Jakie są Wasze doświadczenia ze stosowaniem leku Oxycort w leczeniu stanów zapalnych skóry? Czy zauważyliście poprawę w gojeniu się zmian skórnych oraz jakie skutki uboczne wystąpiły podczas terapii, takie jak podrażnienie, pieczenie, czy reakcje alergiczne? Wasze opinie mogą być niezwykle pomocne dla osób rozważających rozpoczęcie leczenia Oxycortem lub mających podobne problemy dermatologiczne.
A mi Oxycort jakieś dwa lata temu przepisała dermatolog. Miałam czerwone ślady po wyciskaniu krostek, a do tego krosty – większe zdarzały się rzadko, ale za to było dużo zaskórników, wągrów i grudek.

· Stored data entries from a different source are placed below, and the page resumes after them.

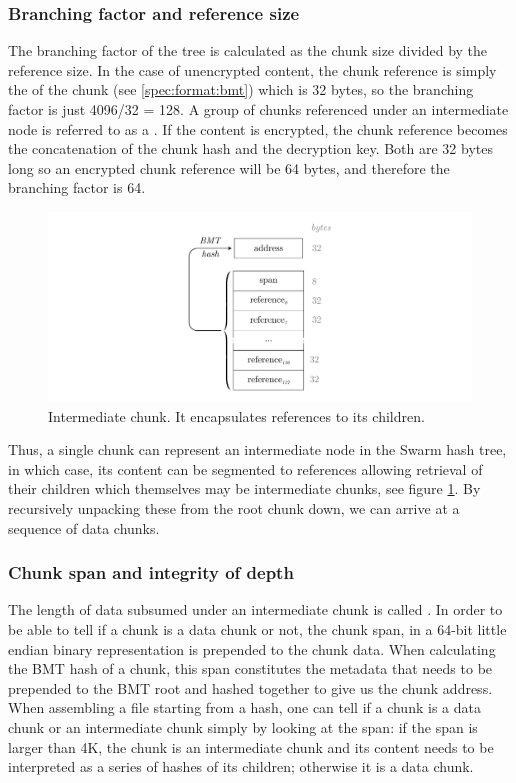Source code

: \subsubsection{Branching factor and reference size}

The branching factor of the tree is calculated as the chunk size divided by the reference size. In the case of unencrypted content, the chunk reference is simply the  of the chunk (see \ref{spec:format:bmt}) which is 32 bytes, so the branching factor is just 4096/32 =  128. A group of chunks referenced under an intermediate node is referred to as a . If the content is encrypted, the chunk reference becomes the concatenation of the chunk hash and the decryption key. Both are 32 bytes long so an encrypted chunk reference will be 64 bytes, and therefore the branching factor is 64. 


\begin{figure}[htbp]
\centering
\includegraphics[width=\textwidth]{fig/intermediate-chunk-3.pdf}
\caption[Intermediate chunk \statusgreen]{Intermediate chunk. It encapsulates references to its children.}
\label{fig:intermediate-chunk}
\end{figure}

Thus, a single chunk can represent an intermediate node in the Swarm hash tree, in which case, its content can be segmented to references allowing retrieval of their children which themselves may be intermediate chunks, see figure \ref{fig:intermediate-chunk}. By recursively unpacking these from the root chunk down, we can arrive at a sequence of data chunks. 

 \subsubsection{Chunk span and integrity of depth}

The length of data subsumed under an intermediate chunk is called . In order to be able to tell if a chunk is a data chunk or not, the chunk span, in a 64-bit little endian binary representation is prepended to the chunk data.  When calculating the BMT hash of a chunk, this span constitutes the metadata that needs to be prepended to the BMT root and hashed together to give us the chunk address. When assembling a file starting from a hash, one can tell if a chunk is a data chunk or an intermediate chunk simply by looking at the span: if the span is larger than 4K, the chunk is an intermediate chunk and its content needs to be interpreted as a series of hashes of its children; otherwise it is a data chunk.


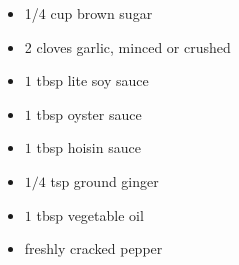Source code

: \begin{minipage}{\textwidth}
\begin{multicols*}{2}
\columnbreak
\begin{minipage}{\linewidth}
\ingredients[Glaze]
\vspace{-1em}
\begin{itemize}
    \item 1/4 cup brown sugar
    \item 2 cloves garlic, minced or crushed
    \item $1$ tbsp lite soy sauce
    \item $1$ tbsp oyster sauce
    \item $1$ tbsp hoisin sauce
    \item $1/4$ tsp ground ginger
    \item $1$ tbsp vegetable oil
    \item freshly cracked pepper
\end{itemize}
\end{minipage}
\end{multicols*}
\end{minipage}
\vspace{1em}

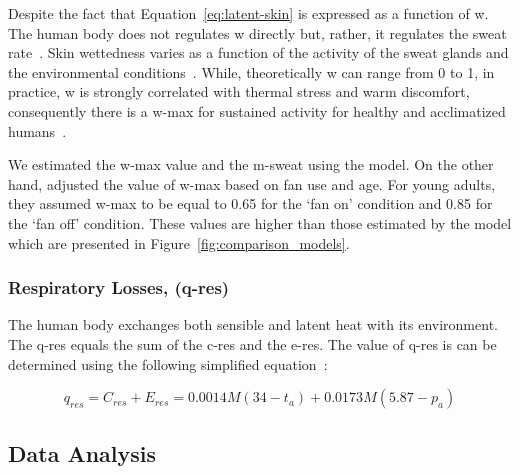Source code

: Despite the fact that Equation~\ref{eq:latent-skin} is expressed as a function of \ac{w}.
The human body does not regulates \ac{w} directly but, rather, it regulates the sweat rate~\cite{ASHRA2017}.
Skin wettedness varies as a function of the activity of the sweat glands and the environmental conditions~\cite{ASHRA2017}.
While, theoretically \ac{w} can range from 0 to 1, in practice, \ac{w} is strongly correlated with thermal stress and warm discomfort, consequently there is a \ac{w-max} for sustained activity for healthy and acclimatized humans~\cite{ASHRA2017}.

We estimated the \ac{w-max} value and the \ac{m-sweat} using the  model.
On the other hand,  adjusted the value of \ac{w-max} based on fan use and age.
For young adults, they assumed \ac{w-max} to be equal to 0.65 for the `fan on' condition and 0.85 for the `fan off' condition.
These values are higher than those estimated by the  model which are presented in Figure~\ref{fig:comparison_models}.

\subsubsection{Respiratory Losses, (\acs{q-res})}
The human body exchanges both sensible and latent heat with its environment.
The \acf{q-res} equals the sum of the \ac{c-res} and the \ac{e-res}.
The value of \ac{q-res} is can be determined using the following simplified equation~\cite{ASHRA2017}:

\begin{equation}
    q_{res} = C_{res} + E_{res} = 0.0014M(34-t_{a}) + 0.0173M(5.87-p_{a})\label{eq:respiratory-losses}
\end{equation}

\subsection{Data Analysis}\label{subsec:data-analysis}


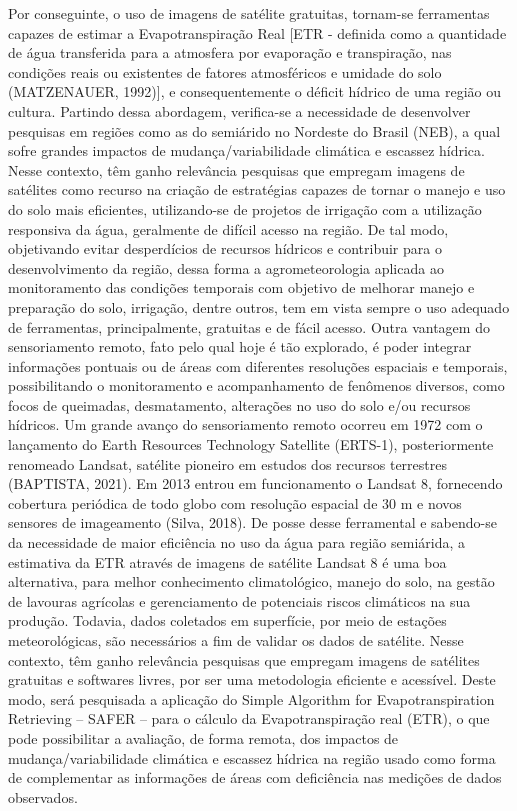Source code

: \documentclass[fleqn]{icat-ufal}
\begin{document}
Por conseguinte, o uso de imagens de satélite gratuitas, tornam-se ferramentas capazes de estimar a Evapotranspiração Real [ETR -  definida como a quantidade de água transferida para a atmosfera por evaporação e transpiração, nas condições reais ou existentes de fatores atmosféricos e umidade do solo (MATZENAUER, 1992)], e consequentemente o déficit hídrico de uma região ou cultura. Partindo dessa abordagem,  verifica-se a necessidade de desenvolver pesquisas em regiões como as do semiárido no Nordeste do Brasil (NEB), a qual sofre grandes impactos de mudança/variabilidade climática e escassez hídrica. 
Nesse contexto, têm ganho relevância pesquisas que empregam imagens de satélites como recurso na criação de estratégias capazes de tornar o manejo e uso do solo mais eficientes, utilizando-se de projetos de irrigação com a utilização responsiva da água, geralmente de difícil acesso na região. De tal modo, objetivando evitar desperdícios de recursos hídricos e contribuir para o desenvolvimento da região, dessa forma a agrometeorologia aplicada ao monitoramento das condições temporais com objetivo de melhorar manejo e preparação do solo, irrigação, dentre outros, tem em vista sempre o uso adequado de ferramentas, principalmente, gratuitas e de fácil acesso.
Outra vantagem do sensoriamento remoto, fato pelo qual hoje é tão explorado, é poder integrar informações pontuais ou de áreas com diferentes resoluções espaciais e temporais, possibilitando o monitoramento e acompanhamento de fenômenos diversos, como focos de queimadas, desmatamento, alterações no uso do solo e/ou recursos hídricos. 
Um grande avanço do sensoriamento remoto ocorreu em 1972 com o lançamento do Earth Resources Technology Satellite (ERTS-1), posteriormente renomeado Landsat, satélite pioneiro em estudos dos recursos terrestres (BAPTISTA, 2021). Em 2013 entrou em funcionamento o Landsat 8, fornecendo cobertura periódica de todo globo com resolução espacial de 30 m e novos sensores de imageamento (Silva, 2018).
De posse desse ferramental e sabendo-se da necessidade de maior eficiência no uso da água para região semiárida, a estimativa da ETR através de imagens de satélite Landsat 8 é uma boa alternativa, para melhor conhecimento climatológico, manejo do solo, na gestão de lavouras agrícolas e gerenciamento de potenciais riscos climáticos na sua produção. Todavia, dados coletados em superfície, por meio de estações meteorológicas, são necessários a fim de validar os dados de satélite. 
Nesse contexto, têm ganho relevância pesquisas que empregam imagens de satélites gratuitas e softwares livres, por ser uma metodologia eficiente e acessível.  Deste modo, será pesquisada a aplicação do Simple Algorithm for Evapotranspiration Retrieving – SAFER – para o cálculo da Evapotranspiração real (ETR), o que pode possibilitar a avaliação, de forma remota, dos impactos de mudança/variabilidade climática e escassez hídrica na região  usado como forma de complementar as informações de áreas com deficiência nas medições de dados observados.
\end{document}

Kazała mi stosować tę maść przez trzy dni i noce, i efekt był po prostu oszałamiający! Jeszcze nigdy moja cera tak nie wyglądała! Gładka skóra, zero przebarwień (oprócz moich piegów), a na dodatek nic nowego się nie pojawiało.
Warto było się przemęczyć te dni z żółtawą, tłustą maścią! Szkoda tylko, że później dostałam inne leki i efekty nie były już takie same, a Oxycortu nie można stosować długo… Zresztą, z tą maścią trudno się pokazać w dzień. Stosuję go nadal (przepisuje mi go lekarz rodzinny) przed ważnymi wydarzeniami – wesele, uroczystości itp., bo świetnie poprawia koloryt i ogólny stan skóry. Twarz jest wtedy jak brzoskwinia, co przy mojej mieszanej cerze, pełnej zaskórników i problemów ze strefą T, to naprawdę wielkie osiągnięcie!